Valsorda identified the Ticketbleed vulnerability on Oct. 20, 2016, and teamed up with F5 Networks to publicly disclose it Feb. 9, 2017. F5 issued a security advisory with a mitigation plan to eliminate the vulnerability.
In other news:
- John Kelly, the secretary of the U.S. Department of Homeland Security, said in a congressional hearing that DHS is considering requiring visa applicants to provide passwords to their social media accounts as part of the application process. Kelly brought up the proposal when he was asked what DHS was doing to further vet refugees and visa applicants' social media activity. "If they don't want to give us the information, then they don't come," Kelly said. DHS is only considering the policy right now, but it's not a new idea. In June 2016, DHS submitted a proposal to add social media handle fields to departure and arrival forms for foreign nationals. However, the 2016 proposal made disclosing social media accounts optional, and this new proposal would make take the measure a step further -- something that privacy advocates have criticized.
- The Google Play Store is stepping up its privacy game by penalizing or removing apps that do not have or follow valid privacy policies. Google has started sending notices to application developers worldwide that it intends to "limit visibility," or completely remove apps in violation of Google's user data policy. The notice stated that Google Play "requires developers to provide a valid privacy policy when the app requests or handles sensitive user or device information." Millions of apps in the Play Store are potentially in violation of this new policy and could be removed. Google will start to enforce this new policy March 15, 2017.

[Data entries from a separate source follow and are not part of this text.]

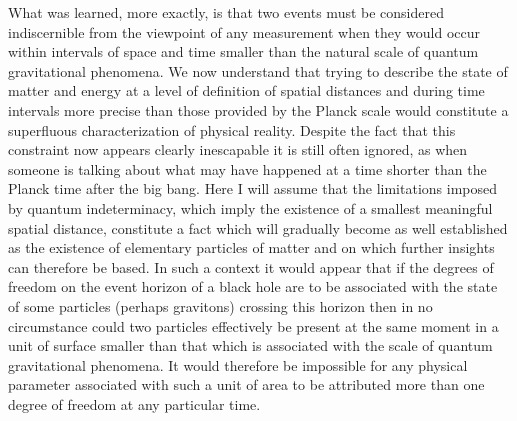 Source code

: \documentclass[notitlepage,12pt]{report}
\begin{document}
What was learned, more exactly, is that two events must be considered indiscernible from the viewpoint of any measurement when they would occur within intervals of space and time smaller than the natural scale of quantum gravitational phenomena. We now understand that trying to describe the state of matter and energy at a level of definition of spatial distances and during time intervals more precise than those provided by the Planck scale would constitute a superfluous characterization of physical reality. Despite the fact that this constraint now appears clearly inescapable it is still often ignored, as when someone is talking about what may have happened at a time shorter than the Planck time after the big bang. Here I will assume that the limitations imposed by quantum indeterminacy, which imply the existence of a smallest meaningful spatial distance, constitute a fact which will gradually become as well established as the existence of elementary particles of matter and on which further insights can therefore be based. In such a context it would appear that if the degrees of freedom on the event horizon of a black hole are to be associated with the state of some particles (perhaps gravitons) crossing this horizon then in no circumstance could two particles effectively be present at the same moment in a unit of surface smaller than that which is associated with the scale of quantum gravitational phenomena. It would therefore be impossible for any physical parameter associated with such a unit of area to be attributed more than one degree of freedom at any particular time.
\end{document}
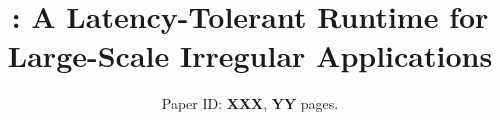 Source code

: 
\usepackage{microtype}




\title{\Large \Grappa: A Latency-Tolerant Runtime for Large-Scale Irregular Applications}


\author{Paper ID: {\bf XXX}, {\bf YY} pages.}
\date{}


\maketitle
\begin{abstract}

\end{abstract}




















%






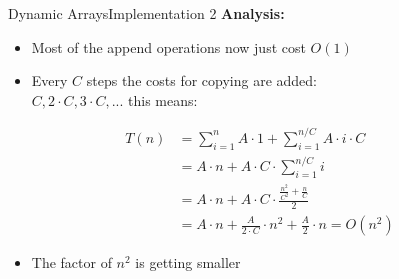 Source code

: \begin{frame}{Dynamic Arrays}{Implementation 2}
  \textbf{Analysis:}
  \begin{itemize}
    \item
     Most of the append operations now just cost $O(1)$
    \item
      Every $C$ steps the costs for copying are added:\\
      $C, 2 \cdot C,3 \cdot C, ...$ this means:
  \end{itemize}
  \vspace{-0.1cm}
  \begin{align*}
    T(n) &= \sum_{i=1}^n A \cdot 1 + \sum_{i=1}^{n/C} A \cdot i \cdot C\\
    &= A \cdot n + A \cdot C \cdot \sum_{i=1}^{n/C} i\\
    &= A \cdot n + A \cdot C \cdot \frac{\frac{n^2}{C^2} + \frac{n}{C}}{2}\\
    &= A \cdot n + \frac{A}{2 \cdot C} \cdot n^{2} + \frac{A}{2} \cdot n = O(n^2)
  \end{align*}  
  \vspace{-0.3cm}
   \begin{itemize}
      \item
      The factor of $n^2$ is getting smaller
   \end{itemize}
\end{frame}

- St. Jude Medical patched another vulnerable medical internet-of-things device. The Merlin@home transmitter "inductive" models were vulnerable to a man-in-the-middle attack. This particular vulnerability is an extension of the previously patched critical vulnerability, which was patched Jan. 9. The Merlin@home transmitter is a remote monitoring system for implantable pacemakers and defibrillator devices. The U.S. Food and Drug Administration issued guidance at the same time as the original patch, following a controversial disclosure process. This new vulnerability allows attacker to remotely access the medical device and eavesdrop on communication between it and the transmitter to which it connects. The vulnerability is rated as critical.